Genetically superior dairy-bred calves are delivering a carcase value of €183/head more than their genetically inferior counterparts, but are killing out at €72/head below the cost of production, new analysis by ABP, ICBF and Teagasc has found.

Three years’ worth of slaughter data under the Dairy Beef Efficiency Programme from the ABP research farm in Clonegal, Co Wicklow show that calves from high genetic merit Hereford sires can deliver €183 more than calves from the poorest performing Hereford sires.

Applying the same criteria to Angus sires, the gap is €173.

While ABP could not give production costs from their research farm, Teagasc’s Padraig French said the same calves in Johnstown Castle were incurring variable costs of €2.50/kg and calf costs of approximately €0.50/kg of carcase.

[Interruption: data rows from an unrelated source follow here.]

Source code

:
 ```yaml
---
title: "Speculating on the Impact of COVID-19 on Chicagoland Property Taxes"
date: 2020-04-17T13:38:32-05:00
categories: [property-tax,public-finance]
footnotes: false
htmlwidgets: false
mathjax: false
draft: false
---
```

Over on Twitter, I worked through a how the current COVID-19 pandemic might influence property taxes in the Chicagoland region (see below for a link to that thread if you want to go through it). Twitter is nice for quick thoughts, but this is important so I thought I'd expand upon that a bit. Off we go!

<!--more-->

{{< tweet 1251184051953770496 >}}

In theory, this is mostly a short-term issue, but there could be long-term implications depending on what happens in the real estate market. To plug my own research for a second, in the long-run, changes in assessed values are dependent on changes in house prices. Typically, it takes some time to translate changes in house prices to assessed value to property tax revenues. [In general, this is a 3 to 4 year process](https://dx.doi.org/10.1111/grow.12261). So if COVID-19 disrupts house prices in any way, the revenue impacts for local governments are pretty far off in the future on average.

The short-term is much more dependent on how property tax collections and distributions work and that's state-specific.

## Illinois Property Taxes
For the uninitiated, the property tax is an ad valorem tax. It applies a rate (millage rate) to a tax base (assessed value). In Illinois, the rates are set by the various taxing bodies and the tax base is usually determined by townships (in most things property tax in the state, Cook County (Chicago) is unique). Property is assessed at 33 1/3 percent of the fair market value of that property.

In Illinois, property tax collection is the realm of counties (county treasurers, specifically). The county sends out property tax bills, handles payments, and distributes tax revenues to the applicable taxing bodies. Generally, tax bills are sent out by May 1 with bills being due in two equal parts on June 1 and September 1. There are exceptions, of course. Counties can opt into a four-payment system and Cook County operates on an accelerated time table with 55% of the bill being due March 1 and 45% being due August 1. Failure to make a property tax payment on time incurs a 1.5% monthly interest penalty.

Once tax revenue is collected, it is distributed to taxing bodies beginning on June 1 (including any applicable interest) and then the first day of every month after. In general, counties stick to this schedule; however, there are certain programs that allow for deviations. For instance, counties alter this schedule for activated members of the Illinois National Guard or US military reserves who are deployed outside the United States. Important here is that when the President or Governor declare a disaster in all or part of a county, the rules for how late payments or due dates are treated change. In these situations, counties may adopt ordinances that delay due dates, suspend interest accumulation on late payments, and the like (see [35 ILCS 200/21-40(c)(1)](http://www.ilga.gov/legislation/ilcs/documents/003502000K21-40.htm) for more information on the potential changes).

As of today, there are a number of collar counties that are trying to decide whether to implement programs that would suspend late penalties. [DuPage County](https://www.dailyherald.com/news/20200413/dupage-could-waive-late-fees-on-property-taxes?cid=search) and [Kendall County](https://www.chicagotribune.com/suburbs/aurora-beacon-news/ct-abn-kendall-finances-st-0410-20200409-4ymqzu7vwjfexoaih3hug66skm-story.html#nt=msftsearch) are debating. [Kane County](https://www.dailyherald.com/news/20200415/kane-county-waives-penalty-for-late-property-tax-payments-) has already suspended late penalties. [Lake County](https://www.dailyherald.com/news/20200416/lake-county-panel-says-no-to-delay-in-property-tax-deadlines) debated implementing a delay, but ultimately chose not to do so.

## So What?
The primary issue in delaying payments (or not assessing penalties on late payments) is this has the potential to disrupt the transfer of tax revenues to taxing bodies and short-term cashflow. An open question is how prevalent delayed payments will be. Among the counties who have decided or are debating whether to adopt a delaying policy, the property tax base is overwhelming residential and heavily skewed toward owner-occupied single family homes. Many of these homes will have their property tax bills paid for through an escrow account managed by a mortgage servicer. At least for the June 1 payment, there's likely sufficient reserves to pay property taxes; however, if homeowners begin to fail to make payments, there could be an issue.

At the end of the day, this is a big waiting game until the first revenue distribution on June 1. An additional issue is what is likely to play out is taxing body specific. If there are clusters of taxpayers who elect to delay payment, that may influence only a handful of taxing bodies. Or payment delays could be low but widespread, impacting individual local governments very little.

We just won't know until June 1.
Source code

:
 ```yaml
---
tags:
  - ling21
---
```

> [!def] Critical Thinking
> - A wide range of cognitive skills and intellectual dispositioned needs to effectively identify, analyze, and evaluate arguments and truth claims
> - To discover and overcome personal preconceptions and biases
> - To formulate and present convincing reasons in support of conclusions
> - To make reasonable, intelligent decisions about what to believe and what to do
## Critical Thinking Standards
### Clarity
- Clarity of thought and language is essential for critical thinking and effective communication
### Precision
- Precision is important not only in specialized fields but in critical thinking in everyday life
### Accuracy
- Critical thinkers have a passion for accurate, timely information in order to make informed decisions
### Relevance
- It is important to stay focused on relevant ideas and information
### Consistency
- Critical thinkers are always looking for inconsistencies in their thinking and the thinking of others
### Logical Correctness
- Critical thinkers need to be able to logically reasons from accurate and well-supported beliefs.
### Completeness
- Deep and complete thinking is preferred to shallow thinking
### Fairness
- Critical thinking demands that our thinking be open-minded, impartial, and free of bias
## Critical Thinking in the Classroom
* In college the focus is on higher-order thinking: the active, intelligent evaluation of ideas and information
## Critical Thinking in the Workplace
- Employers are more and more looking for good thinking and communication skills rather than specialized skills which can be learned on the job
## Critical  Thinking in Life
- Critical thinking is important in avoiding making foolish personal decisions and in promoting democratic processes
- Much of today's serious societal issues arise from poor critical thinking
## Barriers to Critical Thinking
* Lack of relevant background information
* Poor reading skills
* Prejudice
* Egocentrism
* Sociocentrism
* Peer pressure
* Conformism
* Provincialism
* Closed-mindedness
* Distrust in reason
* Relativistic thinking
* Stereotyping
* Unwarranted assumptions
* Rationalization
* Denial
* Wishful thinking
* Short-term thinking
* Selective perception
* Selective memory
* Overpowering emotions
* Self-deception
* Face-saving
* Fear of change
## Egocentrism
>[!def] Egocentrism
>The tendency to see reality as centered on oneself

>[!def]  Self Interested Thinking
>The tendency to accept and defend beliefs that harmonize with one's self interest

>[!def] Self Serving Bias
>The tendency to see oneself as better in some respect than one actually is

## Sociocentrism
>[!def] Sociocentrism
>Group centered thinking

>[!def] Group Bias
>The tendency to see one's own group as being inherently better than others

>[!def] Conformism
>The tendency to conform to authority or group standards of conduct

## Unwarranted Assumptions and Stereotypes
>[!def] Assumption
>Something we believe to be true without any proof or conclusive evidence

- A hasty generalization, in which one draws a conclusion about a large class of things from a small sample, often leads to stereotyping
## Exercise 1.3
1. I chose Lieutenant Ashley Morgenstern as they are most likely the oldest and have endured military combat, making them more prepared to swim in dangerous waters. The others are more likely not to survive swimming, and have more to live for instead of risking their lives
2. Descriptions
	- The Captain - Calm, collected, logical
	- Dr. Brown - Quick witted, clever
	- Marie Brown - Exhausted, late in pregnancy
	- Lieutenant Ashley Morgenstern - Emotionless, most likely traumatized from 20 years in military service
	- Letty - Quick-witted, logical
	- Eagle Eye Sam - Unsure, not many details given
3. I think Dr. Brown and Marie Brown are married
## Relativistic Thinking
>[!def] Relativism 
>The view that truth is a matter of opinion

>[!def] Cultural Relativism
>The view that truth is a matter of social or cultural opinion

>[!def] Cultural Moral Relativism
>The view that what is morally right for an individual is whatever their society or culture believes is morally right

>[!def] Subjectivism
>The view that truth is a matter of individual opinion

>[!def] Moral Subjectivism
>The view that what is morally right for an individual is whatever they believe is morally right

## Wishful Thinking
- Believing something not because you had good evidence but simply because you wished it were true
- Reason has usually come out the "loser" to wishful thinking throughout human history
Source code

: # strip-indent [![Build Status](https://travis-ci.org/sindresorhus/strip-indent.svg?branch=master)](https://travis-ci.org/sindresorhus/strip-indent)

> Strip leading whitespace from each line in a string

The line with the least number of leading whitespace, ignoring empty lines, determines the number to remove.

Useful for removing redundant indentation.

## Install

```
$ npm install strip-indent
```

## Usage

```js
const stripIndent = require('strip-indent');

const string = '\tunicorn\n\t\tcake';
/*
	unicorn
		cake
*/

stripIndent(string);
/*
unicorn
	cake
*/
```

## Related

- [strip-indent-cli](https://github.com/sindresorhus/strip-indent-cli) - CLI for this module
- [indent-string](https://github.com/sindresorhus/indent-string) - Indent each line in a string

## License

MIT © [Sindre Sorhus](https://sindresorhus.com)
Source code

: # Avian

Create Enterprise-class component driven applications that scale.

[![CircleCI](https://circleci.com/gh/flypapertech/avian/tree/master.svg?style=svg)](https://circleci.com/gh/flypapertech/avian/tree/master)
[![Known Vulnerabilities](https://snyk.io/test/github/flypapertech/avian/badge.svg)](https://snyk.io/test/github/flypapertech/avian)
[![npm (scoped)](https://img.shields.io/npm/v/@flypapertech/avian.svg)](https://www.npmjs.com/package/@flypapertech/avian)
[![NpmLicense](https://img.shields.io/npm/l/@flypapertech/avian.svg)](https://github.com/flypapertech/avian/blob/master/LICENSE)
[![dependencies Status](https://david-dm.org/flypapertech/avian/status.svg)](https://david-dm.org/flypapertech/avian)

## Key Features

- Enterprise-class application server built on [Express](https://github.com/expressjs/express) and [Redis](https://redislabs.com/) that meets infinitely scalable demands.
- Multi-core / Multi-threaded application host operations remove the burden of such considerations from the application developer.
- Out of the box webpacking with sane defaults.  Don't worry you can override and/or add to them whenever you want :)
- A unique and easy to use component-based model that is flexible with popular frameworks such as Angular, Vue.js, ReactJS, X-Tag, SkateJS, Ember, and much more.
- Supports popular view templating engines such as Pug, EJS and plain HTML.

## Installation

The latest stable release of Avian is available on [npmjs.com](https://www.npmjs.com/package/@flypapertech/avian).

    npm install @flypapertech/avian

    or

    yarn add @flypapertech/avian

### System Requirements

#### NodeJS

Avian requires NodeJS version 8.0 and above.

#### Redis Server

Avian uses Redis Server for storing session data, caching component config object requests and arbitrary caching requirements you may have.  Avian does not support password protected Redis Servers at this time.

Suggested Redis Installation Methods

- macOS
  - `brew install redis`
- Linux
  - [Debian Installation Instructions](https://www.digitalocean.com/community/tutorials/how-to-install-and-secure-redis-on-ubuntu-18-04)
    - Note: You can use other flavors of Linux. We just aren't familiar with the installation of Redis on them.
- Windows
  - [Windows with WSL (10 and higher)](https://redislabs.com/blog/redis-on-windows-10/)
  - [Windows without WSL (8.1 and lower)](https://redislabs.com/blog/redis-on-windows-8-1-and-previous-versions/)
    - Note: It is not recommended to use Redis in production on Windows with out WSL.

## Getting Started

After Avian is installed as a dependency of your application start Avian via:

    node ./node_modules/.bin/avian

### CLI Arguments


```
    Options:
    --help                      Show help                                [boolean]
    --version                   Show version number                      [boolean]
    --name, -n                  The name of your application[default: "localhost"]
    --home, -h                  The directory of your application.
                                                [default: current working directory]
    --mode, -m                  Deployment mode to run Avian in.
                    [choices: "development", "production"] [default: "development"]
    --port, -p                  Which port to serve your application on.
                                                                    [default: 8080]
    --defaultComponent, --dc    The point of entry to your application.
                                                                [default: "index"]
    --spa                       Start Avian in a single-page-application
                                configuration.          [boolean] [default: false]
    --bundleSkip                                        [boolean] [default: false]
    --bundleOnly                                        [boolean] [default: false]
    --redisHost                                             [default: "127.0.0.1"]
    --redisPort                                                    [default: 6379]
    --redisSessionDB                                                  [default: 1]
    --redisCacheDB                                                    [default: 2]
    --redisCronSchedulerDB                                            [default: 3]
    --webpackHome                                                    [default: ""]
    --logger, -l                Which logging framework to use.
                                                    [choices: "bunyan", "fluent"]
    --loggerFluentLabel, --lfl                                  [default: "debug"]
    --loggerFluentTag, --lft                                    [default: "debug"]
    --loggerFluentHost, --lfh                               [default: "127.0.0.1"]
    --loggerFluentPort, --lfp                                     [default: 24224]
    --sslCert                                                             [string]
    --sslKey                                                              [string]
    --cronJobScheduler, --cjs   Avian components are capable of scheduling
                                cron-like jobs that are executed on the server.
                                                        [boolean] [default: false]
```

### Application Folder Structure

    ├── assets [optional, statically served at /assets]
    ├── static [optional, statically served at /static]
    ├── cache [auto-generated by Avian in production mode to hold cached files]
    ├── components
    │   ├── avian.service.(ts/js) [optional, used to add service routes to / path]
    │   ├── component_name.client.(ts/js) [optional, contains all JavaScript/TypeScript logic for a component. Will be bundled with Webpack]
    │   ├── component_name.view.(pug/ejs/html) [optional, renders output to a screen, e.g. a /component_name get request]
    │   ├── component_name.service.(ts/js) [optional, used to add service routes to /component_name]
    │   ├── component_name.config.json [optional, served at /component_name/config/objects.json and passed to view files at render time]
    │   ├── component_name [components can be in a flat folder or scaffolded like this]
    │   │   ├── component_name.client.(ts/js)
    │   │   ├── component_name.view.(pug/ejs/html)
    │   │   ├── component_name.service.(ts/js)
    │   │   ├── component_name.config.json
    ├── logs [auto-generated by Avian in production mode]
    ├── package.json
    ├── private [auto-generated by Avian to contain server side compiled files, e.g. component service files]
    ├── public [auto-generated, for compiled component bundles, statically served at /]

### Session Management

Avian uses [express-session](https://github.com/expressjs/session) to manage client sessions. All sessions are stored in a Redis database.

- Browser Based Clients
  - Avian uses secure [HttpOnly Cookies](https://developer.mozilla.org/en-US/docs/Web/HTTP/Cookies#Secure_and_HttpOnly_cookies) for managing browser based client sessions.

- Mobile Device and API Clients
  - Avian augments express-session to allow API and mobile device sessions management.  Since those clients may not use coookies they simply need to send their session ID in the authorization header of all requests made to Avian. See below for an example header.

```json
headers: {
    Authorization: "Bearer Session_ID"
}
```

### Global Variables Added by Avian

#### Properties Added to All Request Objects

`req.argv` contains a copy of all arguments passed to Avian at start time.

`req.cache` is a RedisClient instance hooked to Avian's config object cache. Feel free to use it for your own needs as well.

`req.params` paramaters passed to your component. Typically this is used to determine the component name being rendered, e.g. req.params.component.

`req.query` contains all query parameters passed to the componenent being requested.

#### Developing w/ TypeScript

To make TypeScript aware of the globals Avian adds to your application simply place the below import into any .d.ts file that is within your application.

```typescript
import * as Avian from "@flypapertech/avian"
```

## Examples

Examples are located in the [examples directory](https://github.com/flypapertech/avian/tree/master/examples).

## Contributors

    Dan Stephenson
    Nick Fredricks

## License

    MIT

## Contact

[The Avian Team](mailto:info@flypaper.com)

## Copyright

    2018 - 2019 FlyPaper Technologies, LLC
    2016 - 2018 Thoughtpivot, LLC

He did not include fixed costs, but recent Teagasc figures show fixed costs in dairy-calf systems equate to approximately €233/head or €0.75/kg on a 300kg carcase. With the best Hereford carcases in the trial killing out at 327kg, O+4-, and an all-in cost of production of €3.75/kg, that carcase costs €1,226/kg to produce. In today’s market, assuming a steer base price of €3.45/kg minus €0.12/kg for grading, plus €0.20/kg for quality assurance, the same carcase is valued at just €1,154. That’s €72/carcase below the cost of production for the genetically superior calves and €255/carcase below costs for inferior calves.